Me refiero a esta “incidencia” porque define muy bien la
diferencia de estatuto en las discusiones sobre la especificidad video en 1988,
que distan mucho de las que se habían planteado en 1981, cuando Leppe, por
ejemplo, realiza la acción corporal que cierra
la primera versión del primer festival franco-chileno de video-arte.
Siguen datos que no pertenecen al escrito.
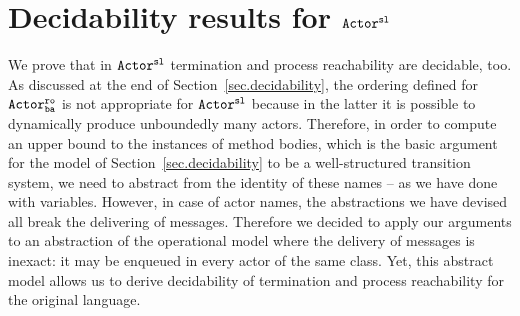\documentclass{LMCS}
\theoremstyle{plain}\newtheorem{proposition}[thm]{Proposition}
\theoremstyle{plain}\newtheorem{lemma}[thm]{Lemma}
\theoremstyle{plain}\newtheorem{theorem}[thm]{Theorem}
\theoremstyle{plain}\newtheorem{corollary}[thm]{Corollary}
\newcommand{\lleadsto}[1]{\stackrel{#1}{\leadsto}}
\newcommand{\actroba}{${\tt Actor^{\tt ro}_{\tt ba}}$}
\newcommand{\actsl}{${\tt Actor^{\tt sl}}$}
\begin{document}
\section{Decidability results for {\actsl}}
\label{sec.stateless}

\newcommand{\name}[1]{{\it name}(#1)}
\newcommand{\abseval}[1]{\lleadsto{#1}_\alpha}
\newcommand{\absred}[1]{\stackrel{#1}{\longrightarrow_{\mathsf a}}}
\newcommand{\abst}[1]{\Omega(#1)}
\newcommand{\rearrange}{\bowtie}
\newcommand{\shuffle}[2]{\it shuffle(#1,#2)}
\newcommand{\shuffleq}[2]{\it [\!\![ #1 ]\!\!]_{#2}}
\newcommand{\mulset}{\mathcal M}
\newcommand{\trans}[2]{\ensuremath{\xrightarrow{#1}}}
\newcommand{\abtrans}[2]{\ensuremath{\xrightarrow{#1}}_{\mathsf a}}
\newcommand{\code}[1]{\ensuremath{\mathcal{Q}(#1)}}







We prove that in {\actsl}
termination and process reachability are decidable, too.
As discussed at the end of Section~\ref{sec.decidability},
the ordering defined for {\actroba} is not appropriate for {\actsl}
because in the latter it is possible to dynamically produce unboundedly many actors.
Therefore, in order to compute an upper bound to
the instances of method bodies, which is the basic argument for the model of
Section~\ref{sec.decidability} to be a well-structured transition system, 
we need to abstract
from the identity of these names -- as we have done with variables.
However, in case of actor names, the abstractions we have devised all break the
delivering of messages. 
Therefore we decided to apply our arguments to an abstraction of the operational model where the delivery of messages is inexact: it may be enqueued in every actor of the same class. 
Yet, this abstract model allows us
to derive decidability of termination and process reachability for the original language. 
\end{document}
Lo que ocurre es que no hay otra tentativa
como la de Leppe, en el curso de ese quinquenio, y todos los esfuerzos se concentran en la des/narratividad.
A diez años de la
acción de Eltit leyendo su novela en un prostíbulo, Leppe realiza la acción de Madrid y de Trujillo
(1987), y prepara la de Berlín (1989), poniendo en veremos una noción de
experimentalidad (Youngblood) que en las artes visuales solo corresponde al
cumplimiento de unas normas ya
instaladas en las bibliografías del arte internacional corriente, en el momento
en que los principales “cultores” del video-arte chileno programan las narrativas de la Campaña del NO
y preparan su desembarco en la televisión de la primera transición.
[1] Para información general, pero sobre todo para el uso
de los estudiantes y colegas de Brugnoli, por “berniano” se entiende algo
relativo a la obra de Antonio Berni. Resulta muy curioso que no haya habido en
la escena chilena ninguna mención explícita a la existencia de esta obra, que
incorpora al espacio del cuadro elementos objetuales y vestimentarios. ¿No sería éste un elemento que haría pensar
en la necesidad de un estudio sobre los objetualismos en el arte chileno y
argentino de comienzos de la década del sesenta?